Preserving β-cell function during the development of obesity and insulin resistance would limit the worldwide epidemic of type 2 diabetes. Endoplasmic reticulum (ER) calcium (Ca²⁺) depletion induced by saturated free fatty acids and cytokines causes β-cell ER stress and apoptosis, but the molecular mechanisms behind these phenomena are still poorly understood. Here, we demonstrate that palmitate-induced sorcin downregulation and subsequent increases in glucose-6-phosphatase catalytic subunit-2 (G6PC2) levels contribute to lipotoxicity.

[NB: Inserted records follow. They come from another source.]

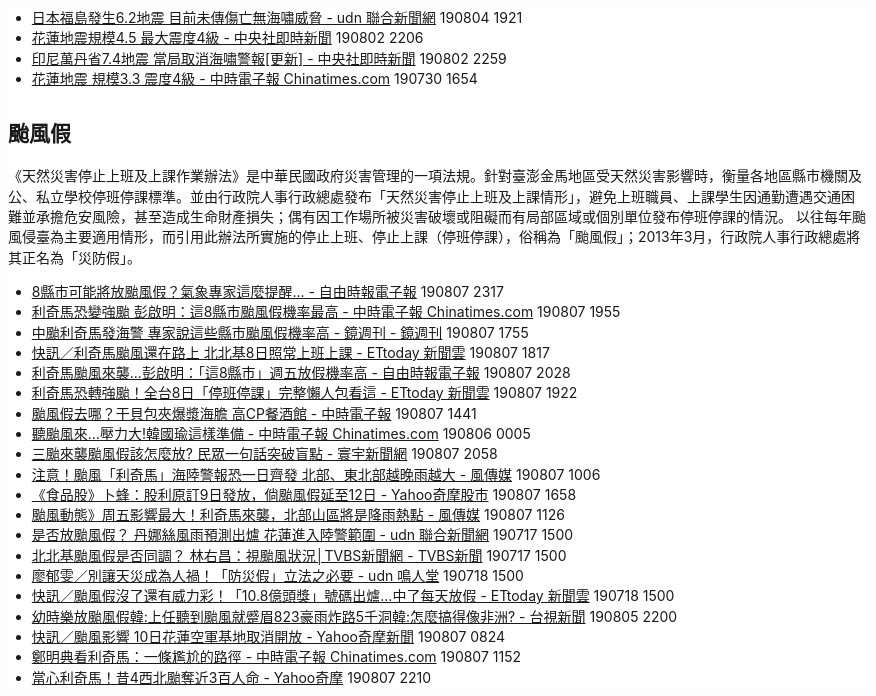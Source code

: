 - [日本福島發生6.2地震 目前未傳傷亡無海嘯威脅 - udn 聯合新聞網](https://udn.com/news/story/6809/3969313 "日本福島發生6.2地震 目前未傳傷亡無海嘯威脅 - udn 聯合新聞網") 190804 1921
- [花蓮地震規模4.5 最大震度4級 - 中央社即時新聞](https://www.cna.com.tw/news/firstnews/201908025007.aspx "花蓮地震規模4.5 最大震度4級 - 中央社即時新聞") 190802 2206
- [印尼萬丹省7.4地震 當局取消海嘯警報[更新] - 中央社即時新聞](https://www.cna.com.tw/news/firstnews/201908020313.aspx "印尼萬丹省7.4地震 當局取消海嘯警報[更新] - 中央社即時新聞") 190802 2259
- [花蓮地震 規模3.3 震度4級 - 中時電子報 Chinatimes.com](https://www.chinatimes.com/realtimenews/20190730003001-260405 "花蓮地震 規模3.3 震度4級 - 中時電子報 Chinatimes.com") 190730 1654

## 颱風假

《天然災害停止上班及上課作業辦法》是中華民國政府災害管理的一項法規。針對臺澎金馬地區受天然災害影響時，衡量各地區縣市機關及公、私立學校停班停課標準。並由行政院人事行政總處發布「天然災害停止上班及上課情形」，避免上班職員、上課學生因通勤遭遇交通困難並承擔危安風險，甚至造成生命財產損失；偶有因工作場所被災害破壞或阻礙而有局部區域或個別單位發布停班停課的情況。
以往每年颱風侵臺為主要適用情形，而引用此辦法所實施的停止上班、停止上課（停班停課），俗稱為「颱風假」；2013年3月，行政院人事行政總處將其正名為「災防假」。
- [8縣市可能將放颱風假？氣象專家這麼提醒... - 自由時報電子報](https://news.ltn.com.tw/news/life/breakingnews/2877644 "8縣市可能將放颱風假？氣象專家這麼提醒... - 自由時報電子報") 190807 2317
- [利奇馬恐變強颱 彭啟明：這8縣市颱風假機率最高 - 中時電子報 Chinatimes.com](https://www.chinatimes.com/realtimenews/20190807004360-260405 "利奇馬恐變強颱 彭啟明：這8縣市颱風假機率最高 - 中時電子報 Chinatimes.com") 190807 1955
- [中颱利奇馬發海警 專家說這些縣市颱風假機率高 - 鏡週刊 - 鏡週刊](https://www.mirrormedia.mg/story/20190807edi014 "中颱利奇馬發海警 專家說這些縣市颱風假機率高 - 鏡週刊 - 鏡週刊") 190807 1755
- [快訊／利奇馬颱風還在路上 北北基8日照常上班上課 - ETtoday 新聞雲](https://www.ettoday.net/news/20190807/1508130.htm "快訊／利奇馬颱風還在路上 北北基8日照常上班上課 - ETtoday 新聞雲") 190807 1817
- [利奇馬颱風來襲...彭啟明：「這8縣市」週五放假機率高 - 自由時報電子報](https://news.ltn.com.tw/news/life/breakingnews/2877474 "利奇馬颱風來襲...彭啟明：「這8縣市」週五放假機率高 - 自由時報電子報") 190807 2028
- [利奇馬恐轉強颱！全台8日「停班停課」完整懶人包看這 - ETtoday 新聞雲](https://www.ettoday.net/news/20190807/1508177.htm "利奇馬恐轉強颱！全台8日「停班停課」完整懶人包看這 - ETtoday 新聞雲") 190807 1922
- [颱風假去哪？干貝包夾爆漿海膽 高CP餐酒館 - 中時電子報](https://www.chinatimes.com/fashion/20190806004032-263904 "颱風假去哪？干貝包夾爆漿海膽 高CP餐酒館 - 中時電子報") 190807 1441
- [聽颱風來…壓力大!韓國瑜這樣準備 - 中時電子報 Chinatimes.com](https://www.chinatimes.com/realtimenews/20190806000021-260405 "聽颱風來…壓力大!韓國瑜這樣準備 - 中時電子報 Chinatimes.com") 190806 0005
- [三颱來襲颱風假該怎麼放? 民眾一句話突破盲點 - 寰宇新聞網](http://globalnewstv.com.tw/201908/76978/ "三颱來襲颱風假該怎麼放? 民眾一句話突破盲點 - 寰宇新聞網") 190807 2058
- [注意！颱風「利奇馬」海陸警報恐一日齊發 北部、東北部越晚雨越大 - 風傳媒](https://www.storm.mg/article/1566411 "注意！颱風「利奇馬」海陸警報恐一日齊發 北部、東北部越晚雨越大 - 風傳媒") 190807 1006
- [《食品股》卜蜂：股利原訂9日發放，倘颱風假延至12日 - Yahoo奇摩股市](https://tw.stock.yahoo.com/news/%E9%A3%9F%E5%93%81%E8%82%A1-%E5%8D%9C%E8%9C%82-%E8%82%A1%E5%88%A9%E5%8E%9F%E8%A8%829%E6%97%A5%E7%99%BC%E6%94%BE-%E5%80%98%E9%A2%B1%E9%A2%A8%E5%81%87%E5%BB%B6%E8%87%B312%E6%97%A5-085829275.html "《食品股》卜蜂：股利原訂9日發放，倘颱風假延至12日 - Yahoo奇摩股市") 190807 1658
- [颱風動態》周五影響最大！利奇馬來襲，北部山區將是降雨熱點 - 風傳媒](https://www.storm.mg/article/1566853 "颱風動態》周五影響最大！利奇馬來襲，北部山區將是降雨熱點 - 風傳媒") 190807 1126
- [是否放颱風假？ 丹娜絲風雨預測出爐 花蓮進入陸警範圍 - udn 聯合新聞網](https://udn.com/news/story/7266/3933937 "是否放颱風假？ 丹娜絲風雨預測出爐 花蓮進入陸警範圍 - udn 聯合新聞網") 190717 1500
- [北北基颱風假是否同調？ 林右昌：視颱風狀況│TVBS新聞網 - TVBS新聞](https://news.tvbs.com.tw/politics/1167882 "北北基颱風假是否同調？ 林右昌：視颱風狀況│TVBS新聞網 - TVBS新聞") 190717 1500
- [廖郁雯／別讓天災成為人禍！「防災假」立法之必要 - udn 鳴人堂](https://opinion.udn.com/opinion/story/10124/3935749 "廖郁雯／別讓天災成為人禍！「防災假」立法之必要 - udn 鳴人堂") 190718 1500
- [快訊／颱風假沒了還有威力彩！「10.8億頭獎」號碼出爐…中了每天放假 - ETtoday 新聞雲](https://www.ettoday.net/news/20190718/1493308.htm "快訊／颱風假沒了還有威力彩！「10.8億頭獎」號碼出爐…中了每天放假 - ETtoday 新聞雲") 190718 1500
- [幼時樂放颱風假韓:上任聽到颱風就蹙眉823豪雨炸路5千洞韓:怎麼搞得像非洲? - 台視新聞](https://www.ttv.com.tw/news/view/10808050030000N/699 "幼時樂放颱風假韓:上任聽到颱風就蹙眉823豪雨炸路5千洞韓:怎麼搞得像非洲? - 台視新聞") 190805 2200
- [快訊／颱風影響 10日花蓮空軍基地取消開放 - Yahoo奇摩新聞](https://tw.news.yahoo.com/%E5%BF%AB%E8%A8%8A-%E9%A2%B1%E9%A2%A8%E5%BD%B1%E9%9F%BF-10%E6%97%A5%E8%8A%B1%E8%93%AE%E7%A9%BA%E8%BB%8D%E5%9F%BA%E5%9C%B0%E5%8F%96%E6%B6%88%E9%96%8B%E6%94%BE-002434512.html "快訊／颱風影響 10日花蓮空軍基地取消開放 - Yahoo奇摩新聞") 190807 0824
- [鄭明典看利奇馬：一條尷尬的路徑 - 中時電子報 Chinatimes.com](https://www.chinatimes.com/realtimenews/20190807002011-260405 "鄭明典看利奇馬：一條尷尬的路徑 - 中時電子報 Chinatimes.com") 190807 1152
- [當心利奇馬！昔4西北颱奪近3百人命 - Yahoo奇摩](https://tw.mobi.yahoo.com/news/%E7%95%B6%E5%BF%83%E5%88%A9%E5%A5%87%E9%A6%AC-%E6%98%944%E8%A5%BF%E5%8C%97%E9%A2%B1%E5%A5%AA%E8%BF%913%E7%99%BE%E4%BA%BA%E5%91%BD-124021025.html "當心利奇馬！昔4西北颱奪近3百人命 - Yahoo奇摩") 190807 2210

Sorcin is a calcium sensor protein involved in maintaining ER Ca²⁺-induced Ca²⁺ by inhibiting ryanodine receptor activity and playing a role in terminating Ca²⁺ release. G6PC2, a genome-wide association study gene associated with fasting blood glucose, is a negative regulator of glucose-stimulated insulin secretion (GSIS). High-fat feeding in mice and chronic exposure of human islets to palmitate decreases endogenous sorcin expression while levels of G6PC2 mRNA increase. Sorcinnull mice are glucose intolerant, with markedly impaired GSIS and increased expression of G6pc2. Under high-fat diet, mice overexpressing sorcin in the β-cell display improved glucose tolerance, fasting blood glucose, and GSIS, whereas G6PC2 levels are decreased and cytosolic and ER Ca¹ are increased in transgenic islets. Sorcin may thus provide a target for intervention in type 2 diabetes.